Los colectivos La Radical Gay y LSD —pioneros del activismo queer en España— han liderado ellos mismos, desde 2014, la construcción de su propia memoria en un proceso paralelo a la entrada de sus archivos al centro de documentación también en el Reina Sofía. Andrés Senra realizó el documental 20 retratos de activistas queer de La Radical Gay, LSD y RKTV en el Madrid de los noventa, que puede verse online y que Arriola califica de “valiosísimo en términos de memoria encarnada”.
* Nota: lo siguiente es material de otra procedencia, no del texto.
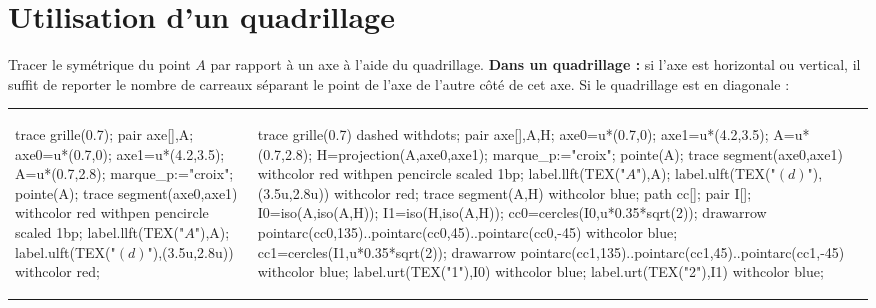 \section{Utilisation d'un quadrillage}    
    \begin{methode*1}
      Tracer le symétrique du point $A$ par rapport à un axe à l'aide du quadrillage.
       \exercice
         {\bf Dans un quadrillage :} si l'axe est horizontal ou vertical, il suffit de reporter le nombre de carreaux séparant le point de l'axe de l'autre côté de cet axe. Si le quadrillage est en diagonale : 
         
         \medskip
         \begin{tabular}{>{\centering\arraybackslash}p{50mm}>{\centering\arraybackslash}p{50mm}>{\centering\arraybackslash}p{50mm}}   
         \begin{Geometrie}[CoinHD={(4.21u,3.51u)}]                        
            trace grille(0.7);
            pair axe[],A;
            axe0=u*(0.7,0);
            axe1=u*(4.2,3.5);
            A=u*(0.7,2.8);
            marque_p:="croix";
            pointe(A);
            trace segment(axe0,axe1) withcolor red withpen pencircle scaled 1bp;
            label.llft(TEX("$A$"),A);
            label.ulft(TEX("$(d)$"),(3.5u,2.8u)) withcolor red;
         \end{Geometrie}
            &
         \begin{Geometrie}[CoinHD={(4.21u,3.51u)}]                        
            trace grille(0.7) dashed withdots;
            pair axe[],A,H;
            axe0=u*(0.7,0);
            axe1=u*(4.2,3.5);
            A=u*(0.7,2.8);
            H=projection(A,axe0,axe1);
            marque_p:="croix";
            pointe(A);
            trace segment(axe0,axe1) withcolor red withpen pencircle scaled 1bp;
            label.llft(TEX("$A$"),A);
            label.ulft(TEX("$(d)$"),(3.5u,2.8u)) withcolor red;
            trace segment(A,H) withcolor blue;
            path cc[];
            pair I[];
            I0=iso(A,iso(A,H));
            I1=iso(H,iso(A,H));
            cc0=cercles(I0,u*0.35*sqrt(2));            
            drawarrow pointarc(cc0,135)..pointarc(cc0,45)..pointarc(cc0,-45) withcolor blue;
            cc1=cercles(I1,u*0.35*sqrt(2));            
            drawarrow pointarc(cc1,135)..pointarc(cc1,45)..pointarc(cc1,-45) withcolor blue;
            label.urt(TEX("\num{1}"),I0) withcolor blue;
            label.urt(TEX("\num{2}"),I1) withcolor blue;
         \end{Geometrie}

\end{tabular}
\end{methode*1}
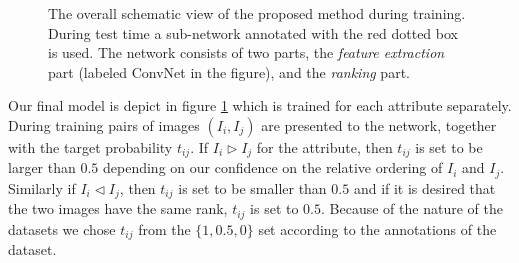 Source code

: \begin{figure}
{}
\caption{The overall schematic view of the proposed method during training. During test time a sub-network annotated with the red dotted box is used. The network consists of two parts, the \textit{feature extraction} part (labeled ConvNet in the figure), and the \textit{ranking} part.}
\label{fig.3}
\end{figure}

Our final model is depict in figure \ref{fig.3} which is trained for each attribute separately. During training pairs of images $(I_i, I_j)$ are presented to the network, together with the target probability $t_{ij}$. If $I_i \triangleright I_j$ for the attribute, then $t_{ij}$ is  set to be larger than $0.5$ depending on our confidence on the relative ordering of $I_i$ and $I_j$. Similarly if $I_i \triangleleft I_j$, then $t_{ij}$ is set to be smaller than $0.5$ and if it is desired that the two images have the same rank, $t_{ij}$ is set to $0.5$. Because of the nature of the datasets we chose $t_{ij}$ from the $\{1, 0.5, 0 \}$ set according to the annotations of the dataset.

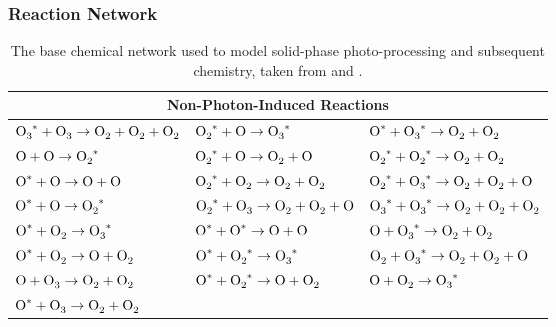 \documentclass[journal=aesccq,manuscript=article,layout=twocolumn]{achemso}
\begin{document}
\subsubsection{Reaction Network}

\begin{table}[htbp]
\centering
\footnotesize
\caption{The base chemical network used to model solid-phase  photo-processing and subsequent chemistry, taken from \citet{mullikin_new_2021} and \citet{shingledecker_simulating_2019}.}
\label{tab:onetwork}
\begin{tabular}{lll}
\toprule
\multicolumn{3}{c}{Non-Photon-Induced Reactions} \\
\midrule
$\ce{O3^*} + \ce{O3} \rightarrow \ce{O2} + \ce{O2} + \ce{O2}$ &
$\ce{O2^*} + \ce{O} \rightarrow \ce{O3^*}$ &
$\ce{O^*} + \ce{O3^*} \rightarrow \ce{O2} + \ce{O2}$ \\

$\ce{O} + \ce{O} \rightarrow \ce{O2^*}$ &
$\ce{O2^*} + \ce{O} \rightarrow \ce{O2} + \ce{O}$ &
$\ce{O2^*} + \ce{O2^*} \rightarrow \ce{O2} + \ce{O2}$ \\

$\ce{O^*} + \ce{O} \rightarrow \ce{O} + \ce{O}$ &
$\ce{O2^*} + \ce{O2} \rightarrow \ce{O2} + \ce{O2}$ &
$\ce{O2^*} + \ce{O3^*} \rightarrow \ce{O2} + \ce{O2} + \ce{O}$ \\

$\ce{O^*} + \ce{O} \rightarrow \ce{O2^*}$ &
$\ce{O2^*} + \ce{O3} \rightarrow \ce{O2} + \ce{O2} + \ce{O}$ &
$\ce{O3^*} + \ce{O3^*} \rightarrow \ce{O2} + \ce{O2} + \ce{O2}$ \\

$\ce{O^*} + \ce{O2} \rightarrow \ce{O3^*}$ &
$\ce{O^*} + \ce{O^*} \rightarrow \ce{O} + \ce{O}$ &
$\ce{O} + \ce{O3^*} \rightarrow \ce{O2} + \ce{O2}$ \\

$\ce{O^*} + \ce{O2} \rightarrow \ce{O} + \ce{O2}$ &
$\ce{O^*} + \ce{O2^*} \rightarrow \ce{O3^*}$ &
$\ce{O2} + \ce{O3^*} \rightarrow \ce{O2} + \ce{O2} + \ce{O}$ \\

$\ce{O} + \ce{O3} \rightarrow \ce{O2} + \ce{O2}$ &
$\ce{O^*} + \ce{O2^*} \rightarrow \ce{O} + \ce{O2}$ &
$\ce{O} + \ce{O2} \rightarrow \ce{O3^*}$ \\

$\ce{O^*} + \ce{O3} \rightarrow \ce{O2} + \ce{O2}$ & & \\
\bottomrule
\end{tabular}
\end{table}
\end{document}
Hay, con todo, una asignatura pendiente que el propio Arriola reconoce con honestidad: “En la historia del sida, en España, Chile y otros contextos, son las mujeres, las personas trans y las personas racializadas las que siguen siendo las menos representadas en las narrativas recibidas. Incluso en el Anarchivo Sida”.

La crisis que no se fue

Equipo Re lleva más de una década en el centro de esta conversación. Ahora, dice Arriola, les toca hacerse a un lado. “El impulso tiene que venir de personas directamente afectadas que están creando, pensando y enunciando desde la experiencia situada de vivir con VIH hoy, y que nos recuerdan a diario que vivir con VIH no implica necesariamente transmisión, enfermedad o muerte, pero que la crisis continúa”. Nombra artistas como Paquito Nogales o Eugenio Echeverría en España; Winnie Minerva (Perú) o el colectivo Los Amarillos (Colombia) desde el sur internacional.

Dani Cortez Abreu es otro de esos nombres que Arriola menciona. Llegó al arte de manera orgánica, después de que la medicina —su propia disciplina— se le quedara corta. “Hice una maestría sobre el virus, fui a congresos, me involucré en el activismo comunitario. Pero en cierto momento todo eso se me hizo poco. Era algo entre la asepsia y la maquinaria de la institución que no me convencía”.

Fue a través del activismo queer y de su círculo de amigos, su familia elegida, como llegó a revisitar la obra de artistas y colectivos que hablaban del VIH. “Me mostraron todo lo que la institución biomédica suele dejar en la periferia y supe que había llegado al sitio correcto”.

El estigma, insiste, no ha desaparecido: se ha adaptado. Recuerda una campaña de CESIDA en la que llamaba a pisos de alquiler e informaba de su seroestatus. La mayoría de la gente fue amable. Pero cerca del 80% no volvió a llamar. “El estigma se maquilla de amabilidad”. Y cita a la teórica Paula Treichler, que en 1984 definió el sida como una “epidemia de significados”: “Creo que eso se mantiene, sobre todo en esta época tan acelerada”.

Su trabajo intenta politizar lo que él llama “la cronificación del cuerpo”: preguntarse qué significa vivir con VIH cuando ya no es una condena de muerte, cuestionar las nociones mismas de salud y enfermedad, crear imágenes distintas del cuerpo seropositivo. “Con el incremento de nuestra esperanza de vida, ahora también tenemos otras preocupaciones: cómo vamos a envejecer, los efectos de las medicaciones a largo plazo o el impacto en la salud mental”, explica Cortez Abreu.